**What you need to do**
Your answer should consist of the lines in the data below that contain "Implementation".
[Materials provided — start]
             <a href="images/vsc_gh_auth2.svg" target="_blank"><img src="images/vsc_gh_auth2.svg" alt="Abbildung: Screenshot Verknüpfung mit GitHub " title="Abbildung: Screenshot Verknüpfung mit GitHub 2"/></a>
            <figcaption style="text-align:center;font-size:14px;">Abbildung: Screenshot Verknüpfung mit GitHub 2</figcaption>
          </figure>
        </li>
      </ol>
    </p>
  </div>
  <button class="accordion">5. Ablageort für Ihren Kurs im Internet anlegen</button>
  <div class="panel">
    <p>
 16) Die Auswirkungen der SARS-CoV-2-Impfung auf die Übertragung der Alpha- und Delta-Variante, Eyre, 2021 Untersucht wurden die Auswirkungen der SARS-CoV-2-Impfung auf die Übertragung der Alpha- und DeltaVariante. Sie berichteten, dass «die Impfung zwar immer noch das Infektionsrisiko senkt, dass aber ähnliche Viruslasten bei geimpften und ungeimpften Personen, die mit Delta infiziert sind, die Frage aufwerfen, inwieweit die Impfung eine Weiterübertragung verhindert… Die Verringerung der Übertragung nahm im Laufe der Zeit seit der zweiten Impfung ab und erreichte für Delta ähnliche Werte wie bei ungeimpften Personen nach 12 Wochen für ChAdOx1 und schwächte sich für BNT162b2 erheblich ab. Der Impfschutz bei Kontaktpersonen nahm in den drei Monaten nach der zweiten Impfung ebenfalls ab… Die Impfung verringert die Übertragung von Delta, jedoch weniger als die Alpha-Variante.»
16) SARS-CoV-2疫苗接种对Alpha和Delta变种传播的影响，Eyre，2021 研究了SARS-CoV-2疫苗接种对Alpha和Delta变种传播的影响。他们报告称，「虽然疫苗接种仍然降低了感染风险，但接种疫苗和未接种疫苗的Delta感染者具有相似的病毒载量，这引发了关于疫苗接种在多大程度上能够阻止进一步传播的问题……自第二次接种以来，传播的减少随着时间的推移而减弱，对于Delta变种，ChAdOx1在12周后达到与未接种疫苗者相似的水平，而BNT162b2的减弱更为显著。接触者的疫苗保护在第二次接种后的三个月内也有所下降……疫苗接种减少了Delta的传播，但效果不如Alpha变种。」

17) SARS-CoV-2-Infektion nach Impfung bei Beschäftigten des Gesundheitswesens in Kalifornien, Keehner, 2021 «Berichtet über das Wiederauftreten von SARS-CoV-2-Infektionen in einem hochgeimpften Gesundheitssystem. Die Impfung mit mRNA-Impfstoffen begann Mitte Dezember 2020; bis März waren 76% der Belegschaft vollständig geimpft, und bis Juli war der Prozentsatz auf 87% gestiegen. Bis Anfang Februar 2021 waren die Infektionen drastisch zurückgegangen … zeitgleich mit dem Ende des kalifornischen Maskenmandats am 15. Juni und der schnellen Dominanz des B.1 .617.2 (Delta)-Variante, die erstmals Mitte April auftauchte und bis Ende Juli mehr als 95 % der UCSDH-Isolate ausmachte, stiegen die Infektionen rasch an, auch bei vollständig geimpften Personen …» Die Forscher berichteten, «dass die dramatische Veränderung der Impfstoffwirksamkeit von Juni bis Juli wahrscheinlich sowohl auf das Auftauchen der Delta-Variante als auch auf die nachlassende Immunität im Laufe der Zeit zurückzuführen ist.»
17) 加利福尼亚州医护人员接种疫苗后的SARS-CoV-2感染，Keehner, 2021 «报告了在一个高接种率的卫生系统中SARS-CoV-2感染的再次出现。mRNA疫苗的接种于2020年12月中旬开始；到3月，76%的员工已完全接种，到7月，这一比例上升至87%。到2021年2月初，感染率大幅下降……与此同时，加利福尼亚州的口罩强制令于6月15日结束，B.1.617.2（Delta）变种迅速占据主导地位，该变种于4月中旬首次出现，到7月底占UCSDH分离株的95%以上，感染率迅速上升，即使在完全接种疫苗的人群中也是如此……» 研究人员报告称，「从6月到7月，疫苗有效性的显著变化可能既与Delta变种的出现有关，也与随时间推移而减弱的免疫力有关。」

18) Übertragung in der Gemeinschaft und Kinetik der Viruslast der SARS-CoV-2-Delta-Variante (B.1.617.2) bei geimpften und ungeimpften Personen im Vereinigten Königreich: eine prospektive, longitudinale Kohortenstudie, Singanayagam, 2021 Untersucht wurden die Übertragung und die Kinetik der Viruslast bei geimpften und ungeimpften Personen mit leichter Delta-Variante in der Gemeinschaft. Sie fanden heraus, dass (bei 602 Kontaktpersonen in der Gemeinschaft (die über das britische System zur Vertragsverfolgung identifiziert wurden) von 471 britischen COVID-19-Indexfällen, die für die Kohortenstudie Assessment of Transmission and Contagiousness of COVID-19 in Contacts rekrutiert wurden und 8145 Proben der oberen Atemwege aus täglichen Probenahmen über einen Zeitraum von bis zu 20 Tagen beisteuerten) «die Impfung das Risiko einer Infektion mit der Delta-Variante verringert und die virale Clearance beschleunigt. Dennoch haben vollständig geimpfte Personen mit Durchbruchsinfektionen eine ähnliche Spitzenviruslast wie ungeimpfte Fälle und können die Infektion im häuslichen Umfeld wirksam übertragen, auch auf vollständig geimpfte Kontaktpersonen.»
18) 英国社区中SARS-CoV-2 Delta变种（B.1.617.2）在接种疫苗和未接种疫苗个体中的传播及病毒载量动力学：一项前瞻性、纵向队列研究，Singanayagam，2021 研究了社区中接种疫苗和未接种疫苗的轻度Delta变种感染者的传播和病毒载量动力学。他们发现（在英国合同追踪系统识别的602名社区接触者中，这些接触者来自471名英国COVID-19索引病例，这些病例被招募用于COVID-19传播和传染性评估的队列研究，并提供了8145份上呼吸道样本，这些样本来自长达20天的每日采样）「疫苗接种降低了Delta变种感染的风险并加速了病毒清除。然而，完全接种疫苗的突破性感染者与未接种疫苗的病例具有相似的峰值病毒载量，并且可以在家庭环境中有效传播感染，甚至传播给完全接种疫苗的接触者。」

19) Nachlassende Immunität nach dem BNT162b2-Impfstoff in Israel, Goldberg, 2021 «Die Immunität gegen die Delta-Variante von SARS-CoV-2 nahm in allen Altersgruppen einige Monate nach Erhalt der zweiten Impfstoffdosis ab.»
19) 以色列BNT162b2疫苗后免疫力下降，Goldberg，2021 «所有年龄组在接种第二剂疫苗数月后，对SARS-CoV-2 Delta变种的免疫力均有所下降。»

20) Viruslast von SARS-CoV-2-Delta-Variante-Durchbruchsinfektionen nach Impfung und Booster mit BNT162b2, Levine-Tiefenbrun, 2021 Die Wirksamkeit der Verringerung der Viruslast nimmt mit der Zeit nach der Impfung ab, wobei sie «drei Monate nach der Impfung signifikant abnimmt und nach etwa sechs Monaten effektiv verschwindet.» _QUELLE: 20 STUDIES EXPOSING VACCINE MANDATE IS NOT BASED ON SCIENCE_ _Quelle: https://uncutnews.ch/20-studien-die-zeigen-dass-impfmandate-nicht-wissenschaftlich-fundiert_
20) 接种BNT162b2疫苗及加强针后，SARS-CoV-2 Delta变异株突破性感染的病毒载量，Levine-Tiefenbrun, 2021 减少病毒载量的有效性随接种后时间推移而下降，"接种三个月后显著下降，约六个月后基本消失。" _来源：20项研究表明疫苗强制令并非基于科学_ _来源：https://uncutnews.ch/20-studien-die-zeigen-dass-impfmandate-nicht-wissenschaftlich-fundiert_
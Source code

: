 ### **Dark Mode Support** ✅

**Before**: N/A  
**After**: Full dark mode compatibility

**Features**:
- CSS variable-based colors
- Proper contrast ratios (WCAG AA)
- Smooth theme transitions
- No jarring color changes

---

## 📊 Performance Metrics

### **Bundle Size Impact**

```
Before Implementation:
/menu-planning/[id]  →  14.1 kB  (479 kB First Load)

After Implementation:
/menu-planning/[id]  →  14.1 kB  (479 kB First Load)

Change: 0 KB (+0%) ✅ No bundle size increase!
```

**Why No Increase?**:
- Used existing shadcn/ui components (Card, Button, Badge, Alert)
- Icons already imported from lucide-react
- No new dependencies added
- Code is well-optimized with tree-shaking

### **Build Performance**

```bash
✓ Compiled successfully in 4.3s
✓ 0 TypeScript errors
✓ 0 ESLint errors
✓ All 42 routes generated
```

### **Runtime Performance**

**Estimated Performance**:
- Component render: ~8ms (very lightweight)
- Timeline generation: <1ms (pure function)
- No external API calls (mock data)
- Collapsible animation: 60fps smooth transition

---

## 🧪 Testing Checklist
[Materials provided — finish]
**Result**
Before Implementation:
After Implementation:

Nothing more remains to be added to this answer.